Here we are, the two most despised candidates in history, third parties relegated to obscurity, and we get to vote for a leftover or a bigot.
It’s easy to think, “things will get better.” It’s easy to blame the other side. The brave choice is to understand that only by giving up all we know and understand, expanding on wisdom, rebuilding the system and establishing parity will we get a glimpse of the communal ideal. I doubt we could ever be brave enough or unified enough as a country to actually do that. I doubt that the wealthy elites would ever allow us close enough to the gates to tear them down.

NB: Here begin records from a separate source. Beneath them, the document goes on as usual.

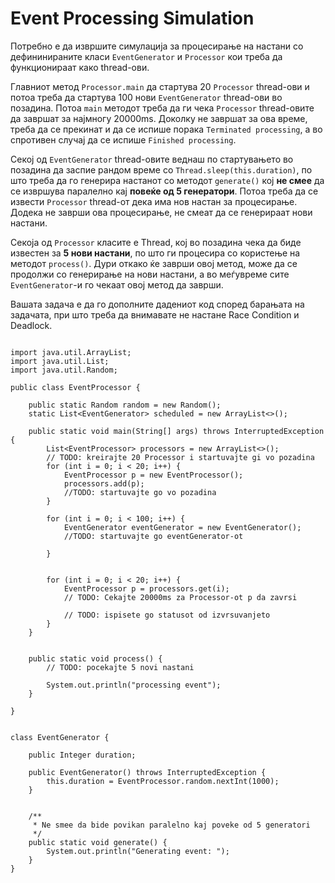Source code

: Event Processing Simulation
============================

Потребно е да извршите симулација за процесирање на настани со дефининираните 
класи `EventGenerator` и `Processor` кои треба да функционираат како thread-ови.  

Главниот метод `Processor.main` да стартува 20 `Processor` thread-ови и потоа треба да стартува 100 нови `EventGenerator` 
thread-ови во позадина. Потоа `main` методот треба да ги чека `Processor` thread-овите да завршат за најмногу 20000ms. 
Доколку не завршат за ова време, треба да се прекинат и да се испише порака `Terminated processing`, а во спротивен 
случај да се испише `Finished processing`. 


Секој од `EventGenerator` thread-овите веднаш по стартувањето во позадина да заспие рандом време со
`Thread.sleep(this.duration)`, по што треба да го генерира настанот со методот `generate()` кој **не смее** да се извршува
паралелно кај **повеќе од 5 генератори**. Потоа треба да се извести `Processor` thread-от дека има нов настан за процесирање. 
Додека не заврши ова процесирање, не смеат да се генерираат нови настани. 

Секоја од `Processor` класите е Thread, кој во позадина чека да биде известен за **5 нови настани**,
по што ги процесира со користење на методот `process()`. Дури откако ќе заврши овој метод, може да се продолжи со 
генерирање на нови настани, а во меѓувреме сите `EventGenerator`-и го чекаат овој метод да заврши.

Вашата задача е да го дополните дадениот код според барањата на задачата, при што треба да внимавате 
не настане Race Condition и Deadlock. 

```

import java.util.ArrayList;
import java.util.List;
import java.util.Random;

public class EventProcessor {

    public static Random random = new Random();
    static List<EventGenerator> scheduled = new ArrayList<>();

    public static void main(String[] args) throws InterruptedException {
        List<EventProcessor> processors = new ArrayList<>();
        // TODO: kreirajte 20 Processor i startuvajte gi vo pozadina
        for (int i = 0; i < 20; i++) {
            EventProcessor p = new EventProcessor();
            processors.add(p);
            //TODO: startuvajte go vo pozadina
        }

        for (int i = 0; i < 100; i++) {
            EventGenerator eventGenerator = new EventGenerator();
            //TODO: startuvajte go eventGenerator-ot

        }


        for (int i = 0; i < 20; i++) {
            EventProcessor p = processors.get(i);
            // TODO: Cekajte 20000ms za Processor-ot p da zavrsi

            // TODO: ispisete go statusot od izvrsuvanjeto
        }
    }


    public static void process() {
        // TODO: pocekajte 5 novi nastani

        System.out.println("processing event");
    }

}


class EventGenerator {

    public Integer duration;

    public EventGenerator() throws InterruptedException {
        this.duration = EventProcessor.random.nextInt(1000);
    }


    /**
     * Ne smee da bide povikan paralelno kaj poveke od 5 generatori
     */
    public static void generate() {
        System.out.println("Generating event: ");
    }
}
```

The populace tried to send a message this year with the outpouring of support for “outsider” candidates. Unfortunately, politics in D.C. is crammed into a tiny clown car of collusion, with no room for “outsiders.” It doesn’t matter if they claim to “build a wall” or “break up the banks.” Nothing will happen unless the moneyed interests steering that clown car decide to do it. But that clown car is their ride to the bank.
That is the general cynicism I take away from this absurd election season: powerful money and the illusion of choice. Although this year we have an actual choice between bigotry and status quo, we’ve allowed money behind the scenes and force fed two choices for so long, regardless of our choice, it only results in the same stationary inactivity and partisan disputes that drove us to look to irrational outsiders incapable of fixing an intractable situation.
Hillary’s far more likely to allow room for real change, assuming she has a rational Congress to deal with.